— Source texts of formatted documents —
----
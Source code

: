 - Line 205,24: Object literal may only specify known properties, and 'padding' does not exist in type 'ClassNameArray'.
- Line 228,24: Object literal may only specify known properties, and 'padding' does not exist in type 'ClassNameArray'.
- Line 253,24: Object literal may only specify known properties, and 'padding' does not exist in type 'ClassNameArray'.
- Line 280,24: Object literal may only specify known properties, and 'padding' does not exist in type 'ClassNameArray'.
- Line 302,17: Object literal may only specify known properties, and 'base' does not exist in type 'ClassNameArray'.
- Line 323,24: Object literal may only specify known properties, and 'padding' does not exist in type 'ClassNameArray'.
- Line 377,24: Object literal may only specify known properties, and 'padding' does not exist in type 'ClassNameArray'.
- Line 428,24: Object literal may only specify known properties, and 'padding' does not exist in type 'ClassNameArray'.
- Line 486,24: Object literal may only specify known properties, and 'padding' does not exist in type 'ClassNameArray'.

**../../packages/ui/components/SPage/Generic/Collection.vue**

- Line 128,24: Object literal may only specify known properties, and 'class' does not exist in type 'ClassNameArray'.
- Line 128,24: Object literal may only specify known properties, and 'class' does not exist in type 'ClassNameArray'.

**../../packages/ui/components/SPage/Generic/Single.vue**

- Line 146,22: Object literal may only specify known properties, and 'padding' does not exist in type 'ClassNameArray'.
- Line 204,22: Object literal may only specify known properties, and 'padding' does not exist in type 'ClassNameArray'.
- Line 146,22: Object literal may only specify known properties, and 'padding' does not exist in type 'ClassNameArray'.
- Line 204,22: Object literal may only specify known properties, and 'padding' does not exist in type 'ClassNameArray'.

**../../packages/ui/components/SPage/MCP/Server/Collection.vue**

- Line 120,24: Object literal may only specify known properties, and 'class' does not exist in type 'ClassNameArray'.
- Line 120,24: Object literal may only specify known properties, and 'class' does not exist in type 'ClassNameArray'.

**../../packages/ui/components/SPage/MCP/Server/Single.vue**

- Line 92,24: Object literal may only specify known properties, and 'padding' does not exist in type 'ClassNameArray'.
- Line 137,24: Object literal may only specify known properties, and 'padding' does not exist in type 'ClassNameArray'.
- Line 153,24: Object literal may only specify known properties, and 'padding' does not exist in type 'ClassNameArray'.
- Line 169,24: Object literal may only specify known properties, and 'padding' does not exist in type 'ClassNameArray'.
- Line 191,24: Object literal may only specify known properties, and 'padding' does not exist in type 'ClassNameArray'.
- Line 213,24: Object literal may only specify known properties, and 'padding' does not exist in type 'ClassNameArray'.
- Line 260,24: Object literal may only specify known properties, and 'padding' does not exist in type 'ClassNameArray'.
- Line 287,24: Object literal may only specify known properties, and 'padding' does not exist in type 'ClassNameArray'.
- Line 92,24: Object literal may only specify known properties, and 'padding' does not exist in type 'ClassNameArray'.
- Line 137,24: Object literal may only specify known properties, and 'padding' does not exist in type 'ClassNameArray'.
----
— Assignment —
Write out again, exactly, the lines from the start of the entries up to and including the one with "- Line 253,24: Object". Nothing else belongs in the reply.

— Solution to the exercise —
Source code

: - Line 205,24: Object literal may only specify known properties, and 'padding' does not exist in type 'ClassNameArray'.
- Line 228,24: Object literal may only specify known properties, and 'padding' does not exist in type 'ClassNameArray'.
- Line 253,24: Object literal may only specify known properties, and 'padding' does not exist in type 'ClassNameArray'.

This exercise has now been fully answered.